Bill and Melinda Gates, page 3
The first step, says Phillips, is to figure out what it actually means for a high school student to be ready for college, and help schools focus teaching and testing on that. Oddly enough, it is not so easy when every state has its own standards for what should be taught. The Gates mantra is "fewer, clearer, and higher" standards, so the foundation will support efforts like the American Diploma Project, which works to determine what standards are most closely tied to success in college and careers, and pushes states to adopt them.
Once a common set of standards is identified, the foundation plans to support research to figure out which materials and tools do the best job of getting those lessons across. The result, Phillips hopes, will be "a sort of Consumer Reports for the education sector - created by and for teachers." Currently a lot of what school districts buy is based on hearsay evidence and whatever administrators happen to see at trade shows.
Another Gates focus is teacher quality. The foundation plans to pour $500 million into three to five "deep dive sites" around the U.S., including large urban districts, which will act as laboratories for new ways to measure teacher performance and link it to tenure and salaries. It will pay for research on the use of data systems to measure student and teacher performance.

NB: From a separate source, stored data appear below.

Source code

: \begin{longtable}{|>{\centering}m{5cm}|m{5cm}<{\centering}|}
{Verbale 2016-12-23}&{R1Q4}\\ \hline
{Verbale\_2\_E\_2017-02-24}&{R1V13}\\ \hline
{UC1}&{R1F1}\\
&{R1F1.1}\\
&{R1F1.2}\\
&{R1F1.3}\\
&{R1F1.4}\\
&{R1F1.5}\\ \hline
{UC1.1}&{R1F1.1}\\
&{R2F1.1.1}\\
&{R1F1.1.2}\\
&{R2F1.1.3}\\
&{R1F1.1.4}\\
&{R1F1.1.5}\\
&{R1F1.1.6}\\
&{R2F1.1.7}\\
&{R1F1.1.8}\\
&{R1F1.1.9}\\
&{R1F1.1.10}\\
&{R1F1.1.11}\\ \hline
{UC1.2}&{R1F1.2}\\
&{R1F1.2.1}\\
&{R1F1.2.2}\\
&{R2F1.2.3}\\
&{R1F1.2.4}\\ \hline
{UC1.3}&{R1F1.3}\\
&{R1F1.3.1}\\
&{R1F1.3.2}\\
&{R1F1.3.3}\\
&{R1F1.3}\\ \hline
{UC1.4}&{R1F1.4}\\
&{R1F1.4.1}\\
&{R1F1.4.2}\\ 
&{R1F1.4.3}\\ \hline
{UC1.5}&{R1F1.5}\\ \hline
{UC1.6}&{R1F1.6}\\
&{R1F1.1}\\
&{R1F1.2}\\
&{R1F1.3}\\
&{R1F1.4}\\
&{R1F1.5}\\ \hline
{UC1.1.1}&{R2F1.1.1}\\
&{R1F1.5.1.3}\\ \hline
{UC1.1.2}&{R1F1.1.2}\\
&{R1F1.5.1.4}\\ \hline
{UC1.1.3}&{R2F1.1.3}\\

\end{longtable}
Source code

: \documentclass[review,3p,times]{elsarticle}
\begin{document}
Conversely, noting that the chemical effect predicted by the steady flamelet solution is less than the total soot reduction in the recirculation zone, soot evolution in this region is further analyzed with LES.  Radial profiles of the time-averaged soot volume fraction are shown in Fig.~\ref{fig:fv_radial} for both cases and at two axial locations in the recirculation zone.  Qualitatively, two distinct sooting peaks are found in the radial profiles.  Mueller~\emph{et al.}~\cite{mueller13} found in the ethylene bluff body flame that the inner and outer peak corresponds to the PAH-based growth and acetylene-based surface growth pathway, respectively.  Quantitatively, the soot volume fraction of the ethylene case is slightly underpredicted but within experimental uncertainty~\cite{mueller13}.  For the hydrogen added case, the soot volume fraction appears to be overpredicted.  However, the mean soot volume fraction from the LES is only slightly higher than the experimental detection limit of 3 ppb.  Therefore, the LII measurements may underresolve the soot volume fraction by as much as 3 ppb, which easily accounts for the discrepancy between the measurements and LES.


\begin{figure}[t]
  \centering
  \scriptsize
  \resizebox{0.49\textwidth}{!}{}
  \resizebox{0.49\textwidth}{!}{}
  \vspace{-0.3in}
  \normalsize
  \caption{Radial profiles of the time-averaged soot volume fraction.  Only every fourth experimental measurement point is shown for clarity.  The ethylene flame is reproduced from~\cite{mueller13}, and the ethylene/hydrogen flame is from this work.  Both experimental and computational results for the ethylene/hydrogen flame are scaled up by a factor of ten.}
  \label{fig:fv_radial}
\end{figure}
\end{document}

The foundation's leaders, eager to avoid opposition from teachers' unions, take pains to present their ideas as collaborative and teacher-friendly. "This is a very pro-teacher and pro-student agenda," Phillips, formerly superintendent of schools in Portland, Ore., told Fortune. "We're trying to balance support and reverence for the profession with the demand for continuous improvement. Teachers are too often left out of the difficult conversations."

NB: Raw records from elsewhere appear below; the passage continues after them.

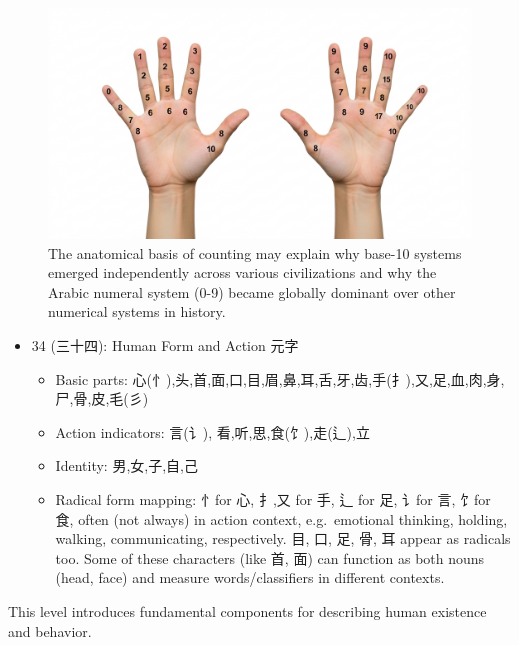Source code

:\begin{figure}
\centering
\includegraphics{./images/10-fingers.jpg}
\caption{The anatomical basis of counting may explain why base-10
systems emerged independently across various civilizations and why the
Arabic numeral system (0-9) became globally dominant over other
numerical systems in history.}
\end{figure}

\begin{itemize}
\tightlist
\item
  34 (三十四): Human Form and Action 元字

  \begin{itemize}
  \tightlist
  \item
    Basic parts:
    心(忄),头,首,面,口,目,眉,鼻,耳,舌,牙,齿,手(扌),又,足,血,肉,身,尸,骨,皮,毛(彡)
  \item
    Action indicators: 言(讠), 看,听,思,食(饣),走(辶),立
  \item
    Identity: 男,女,子,自,己
  \item
    Radical form mapping: 忄for 心, 扌,又 for 手, 辶 for 足, 讠for 言,
    饣for 食, often (not always) in action context, e.g.~emotional
    thinking, holding, walking, communicating, respectively. 目, 口, 足,
    骨, 耳 appear as radicals too. Some of these characters (like 首,
    面) can function as both nouns (head, face) and measure
    words/classifiers in different contexts.
  \end{itemize}
\end{itemize}

This level introduces fundamental components for describing human
existence and behavior.

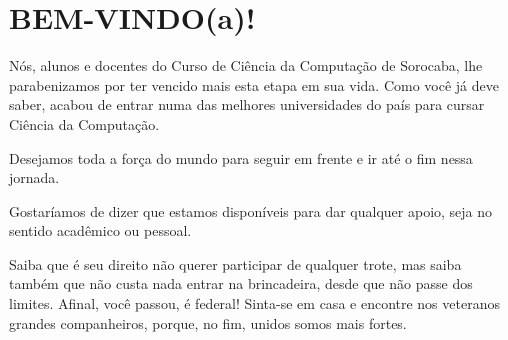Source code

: \section{BEM-VINDO(a)!}

Nós, alunos e docentes do Curso de Ciência da Computação de Sorocaba, lhe parabenizamos por ter vencido mais esta etapa em sua vida. Como você já deve saber, acabou de entrar numa das melhores universidades do país para cursar Ciência da Computação. 

Desejamos toda a força do mundo para seguir em frente e ir até o fim nessa jornada.

Gostaríamos de dizer que estamos disponíveis para dar qualquer apoio, seja no sentido acadêmico ou pessoal.

Saiba que é seu direito não querer participar de qualquer trote, mas saiba também que não custa nada entrar na brincadeira, desde que não passe dos limites. Afinal, você passou, é federal! Sinta-se em casa e encontre nos veteranos grandes companheiros, porque, no fim, unidos somos mais fortes.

The new strategy meshes with the prevailing view among today's in-crowd of educators: New York's Klein and Washington's Rhee and business leaders like Intel (INTC, Fortune 500) chairman Craig Barrett. Bill Gates got his most applause at the Seattle forum when he declared, "We need to give all teachers the benefit of clear standards, sound curriculum, good training, and top instructional tools. But if their students still keep falling behind, [the teachers] are in the wrong line of work, and they need to find another job."

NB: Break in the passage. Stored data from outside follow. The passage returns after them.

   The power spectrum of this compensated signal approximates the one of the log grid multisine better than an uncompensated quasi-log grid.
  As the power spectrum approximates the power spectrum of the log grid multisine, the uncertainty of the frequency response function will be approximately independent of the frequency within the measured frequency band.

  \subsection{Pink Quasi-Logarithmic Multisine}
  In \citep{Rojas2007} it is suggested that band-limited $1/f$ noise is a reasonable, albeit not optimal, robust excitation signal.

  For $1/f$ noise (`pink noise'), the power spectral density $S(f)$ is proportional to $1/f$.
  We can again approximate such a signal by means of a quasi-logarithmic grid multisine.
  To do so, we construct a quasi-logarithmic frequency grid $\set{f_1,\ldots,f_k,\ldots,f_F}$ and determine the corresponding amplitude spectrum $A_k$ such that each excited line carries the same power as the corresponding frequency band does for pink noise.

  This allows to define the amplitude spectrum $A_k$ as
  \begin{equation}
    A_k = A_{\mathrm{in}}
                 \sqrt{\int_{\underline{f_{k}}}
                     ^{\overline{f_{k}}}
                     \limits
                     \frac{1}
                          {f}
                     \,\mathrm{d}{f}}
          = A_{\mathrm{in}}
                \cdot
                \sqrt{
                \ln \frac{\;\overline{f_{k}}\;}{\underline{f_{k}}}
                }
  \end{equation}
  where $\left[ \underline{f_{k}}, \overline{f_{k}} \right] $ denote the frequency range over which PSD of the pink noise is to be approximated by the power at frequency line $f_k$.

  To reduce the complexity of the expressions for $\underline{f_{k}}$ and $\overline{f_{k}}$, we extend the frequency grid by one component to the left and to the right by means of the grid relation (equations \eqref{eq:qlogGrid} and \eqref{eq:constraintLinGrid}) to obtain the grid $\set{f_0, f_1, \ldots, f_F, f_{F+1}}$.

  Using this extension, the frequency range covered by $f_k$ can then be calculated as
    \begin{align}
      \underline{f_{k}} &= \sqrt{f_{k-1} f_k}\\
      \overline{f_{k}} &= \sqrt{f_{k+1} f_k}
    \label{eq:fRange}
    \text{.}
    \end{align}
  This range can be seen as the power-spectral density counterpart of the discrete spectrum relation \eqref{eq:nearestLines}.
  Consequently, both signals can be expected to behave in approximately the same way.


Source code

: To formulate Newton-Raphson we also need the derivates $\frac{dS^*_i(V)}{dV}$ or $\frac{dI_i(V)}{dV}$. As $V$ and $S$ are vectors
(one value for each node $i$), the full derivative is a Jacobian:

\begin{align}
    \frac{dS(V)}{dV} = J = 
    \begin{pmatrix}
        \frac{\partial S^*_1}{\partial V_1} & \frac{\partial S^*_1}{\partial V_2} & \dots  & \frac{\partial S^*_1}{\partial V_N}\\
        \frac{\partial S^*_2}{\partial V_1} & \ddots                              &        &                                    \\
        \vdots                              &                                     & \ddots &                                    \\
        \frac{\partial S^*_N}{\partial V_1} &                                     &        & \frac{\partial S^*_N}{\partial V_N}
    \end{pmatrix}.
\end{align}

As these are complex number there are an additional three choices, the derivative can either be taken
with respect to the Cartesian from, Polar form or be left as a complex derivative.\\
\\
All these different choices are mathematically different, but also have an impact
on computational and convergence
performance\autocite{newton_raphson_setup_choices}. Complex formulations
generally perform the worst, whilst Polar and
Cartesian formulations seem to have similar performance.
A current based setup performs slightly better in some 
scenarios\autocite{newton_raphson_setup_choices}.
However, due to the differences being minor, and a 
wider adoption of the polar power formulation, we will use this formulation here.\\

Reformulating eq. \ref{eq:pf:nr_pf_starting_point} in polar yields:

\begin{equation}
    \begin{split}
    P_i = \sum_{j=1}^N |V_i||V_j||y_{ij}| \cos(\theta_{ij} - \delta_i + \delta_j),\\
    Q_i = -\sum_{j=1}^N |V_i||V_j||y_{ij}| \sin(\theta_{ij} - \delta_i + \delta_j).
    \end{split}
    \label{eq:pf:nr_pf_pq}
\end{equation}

One of the reasons to think that the Gates 2.0 plan will be more successful than version 1.0 is that the plan involves a commitment to measure results and follow the evidence rather than plow forward with a preconceived notion like "small schools are better."
Still, evidence and data in education tend to be a lot less clear-cut than, say, sales projections for the Microsoft Office suite. And the foundation seems to be putting trust in the power of data to lead to better decision-making, despite the fact that data are often misused. Case in point: New student-achievement data from tests mandated by the No Child Left Behind Act has led to an ugly narrowing of the curriculum in many U.S. schools and a dispiriting tendency toward teaching to the tests.
Fresh research and even heaps of Gates money won't necessarily move the ball. It will also take a major effort to engage the public, which for the most part seems unaware of how much better U.S. public schools need to be. Education Secretary Spellings said as much at the Seattle forum, calling suburban parents "fat, dumb, and happy."
Intel's Barrett put an even finer point on the risks of complacency. Global corporations like Microsoft (MSFT, Fortune 500) and Intel, he said, are already finding the talent they need offshore: "We don't need the U.S. to be successful." Even at a gathering of like-minded reformers, those words still carried some well-intended shock value.